The Dead Sea has fascinated and drawn inquiring minds for thousands of years. The mysterious landscapes, the vitality-imparting salts, and the extraordinary hypersaline waters are natural features that are found in very few places in the world. As mysterious as the nature of the area, the ancient people who have been inspired by this place have left their own mark on history, including the elusive occupants of Qumran.
The Dead Sea Scrolls
We have all heard of them, but what are the Dead Sea Scrolls? In short, they are among the most significant archaeological finds of the last century. In 1947 Bedouin shepherds discovered a cave with a collection of ancient scrolls. Over the next few years, archaeologists discovered hundreds more texts in a complex of eleven caves.
The scrolls contain early biblical texts, but also many previously unknown works about the life of a religious community over a 300-400 year period immediately before the rise of Christianity. Most scholars believe that they are the work of a purist Jewish sect known as the Essenes. Whoever wrote them, they have revealed more about the nature of Jewish life and religion, in this formative era of the nation’s history, than we could otherwise have known.
Are There Any More Scrolls?
No new scrolls have been discovered since the mid-1950s, but over the last few years the Israeli authorities have become aware of an increased flow of parchments onto the black market—most are fakes but some appear to be genuine. Recently the Israel Antiquities Authority launched “Operation Scroll,” an intensive effort to survey all the possible caves of the Qumran area and to find any further scrolls that may be concealed.
A Major New Find
In February 2017 the IAA announced that a new cave had been discovered, which was almost certainly another ancient storage site for scrolls.
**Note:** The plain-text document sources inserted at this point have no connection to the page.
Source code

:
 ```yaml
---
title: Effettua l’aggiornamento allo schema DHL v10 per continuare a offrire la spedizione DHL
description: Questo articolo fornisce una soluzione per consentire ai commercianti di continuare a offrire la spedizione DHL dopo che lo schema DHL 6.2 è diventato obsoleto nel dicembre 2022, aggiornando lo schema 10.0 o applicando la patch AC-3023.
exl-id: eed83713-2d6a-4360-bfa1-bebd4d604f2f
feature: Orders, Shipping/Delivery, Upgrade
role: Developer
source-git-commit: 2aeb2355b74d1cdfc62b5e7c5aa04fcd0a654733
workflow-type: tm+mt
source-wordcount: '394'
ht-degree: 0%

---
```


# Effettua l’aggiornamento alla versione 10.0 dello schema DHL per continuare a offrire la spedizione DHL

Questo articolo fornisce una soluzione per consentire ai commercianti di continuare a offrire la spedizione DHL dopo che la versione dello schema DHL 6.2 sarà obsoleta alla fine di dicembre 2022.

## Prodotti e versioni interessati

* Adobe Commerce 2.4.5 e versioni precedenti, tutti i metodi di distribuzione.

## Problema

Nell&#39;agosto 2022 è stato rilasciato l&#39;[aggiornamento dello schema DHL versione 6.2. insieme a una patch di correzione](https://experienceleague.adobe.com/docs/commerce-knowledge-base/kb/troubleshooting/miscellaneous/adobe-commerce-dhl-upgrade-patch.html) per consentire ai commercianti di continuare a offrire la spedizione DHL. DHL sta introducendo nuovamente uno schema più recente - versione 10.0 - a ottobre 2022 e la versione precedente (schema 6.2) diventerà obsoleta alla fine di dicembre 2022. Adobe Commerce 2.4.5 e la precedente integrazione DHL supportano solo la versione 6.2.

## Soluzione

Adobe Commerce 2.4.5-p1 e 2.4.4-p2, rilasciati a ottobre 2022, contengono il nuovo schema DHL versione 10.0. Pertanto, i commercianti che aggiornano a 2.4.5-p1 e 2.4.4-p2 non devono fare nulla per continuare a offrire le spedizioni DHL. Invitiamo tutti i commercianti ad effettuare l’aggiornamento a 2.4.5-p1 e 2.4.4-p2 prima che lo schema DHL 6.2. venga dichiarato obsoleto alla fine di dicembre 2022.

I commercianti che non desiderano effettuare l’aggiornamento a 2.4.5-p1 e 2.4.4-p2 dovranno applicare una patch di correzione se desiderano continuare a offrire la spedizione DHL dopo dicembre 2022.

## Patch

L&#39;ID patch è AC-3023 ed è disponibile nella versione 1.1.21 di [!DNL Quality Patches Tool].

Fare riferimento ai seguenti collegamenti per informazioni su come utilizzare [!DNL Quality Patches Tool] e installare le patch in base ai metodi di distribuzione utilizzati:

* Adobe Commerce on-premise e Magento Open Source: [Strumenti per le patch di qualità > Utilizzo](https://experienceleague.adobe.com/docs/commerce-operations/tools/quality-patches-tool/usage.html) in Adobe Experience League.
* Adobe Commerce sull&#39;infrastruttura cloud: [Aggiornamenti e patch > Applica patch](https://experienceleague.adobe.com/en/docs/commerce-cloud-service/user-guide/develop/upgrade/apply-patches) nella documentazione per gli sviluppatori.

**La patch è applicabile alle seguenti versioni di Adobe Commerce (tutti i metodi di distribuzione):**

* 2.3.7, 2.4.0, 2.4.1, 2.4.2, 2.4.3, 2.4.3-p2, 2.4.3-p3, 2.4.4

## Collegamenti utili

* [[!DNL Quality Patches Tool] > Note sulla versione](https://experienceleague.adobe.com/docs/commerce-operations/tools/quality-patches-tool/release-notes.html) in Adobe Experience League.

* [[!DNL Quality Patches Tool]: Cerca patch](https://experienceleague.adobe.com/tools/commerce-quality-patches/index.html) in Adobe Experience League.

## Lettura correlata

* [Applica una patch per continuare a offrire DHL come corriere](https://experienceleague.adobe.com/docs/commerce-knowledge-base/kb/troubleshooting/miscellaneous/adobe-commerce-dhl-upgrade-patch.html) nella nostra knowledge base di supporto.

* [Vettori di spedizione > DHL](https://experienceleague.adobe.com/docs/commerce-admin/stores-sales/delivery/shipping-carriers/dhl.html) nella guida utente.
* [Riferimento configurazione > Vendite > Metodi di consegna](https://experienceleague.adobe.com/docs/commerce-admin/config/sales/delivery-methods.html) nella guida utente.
In a tunnel 50 feet from the cave’s entrance, the archaeologists found a number of broken clay jars, similar to those used in the other caves to store the scrolls, along with cloth and leather ties. Unfortunately, they also discovered two pickaxes dating to the 1950s, which indicate that the cave was probably looted long ago by robbers.
A Major Disappointment?
Archaeologists are not thrown by the fact that the cave has been looted. Apart from the fact that it shows that more caves might exist and that therefore the search is worth continuing, the finds in the new cave are valuable in themselves.
Especially important is the discovery, for the first time, of blank parchment, which gives evidence that the scrolls were being produced locally and will also help to identify forgeries more easily if bogus texts are being written on looted original blank pieces.
An Ongoing Quest
One of the attractions of the past is that it reveals its secrets slowly and there is always more to find. Recent discoveries near the Red Sea are an encouragement to keep working to unlock the riddles of this most significant period in the world’s history.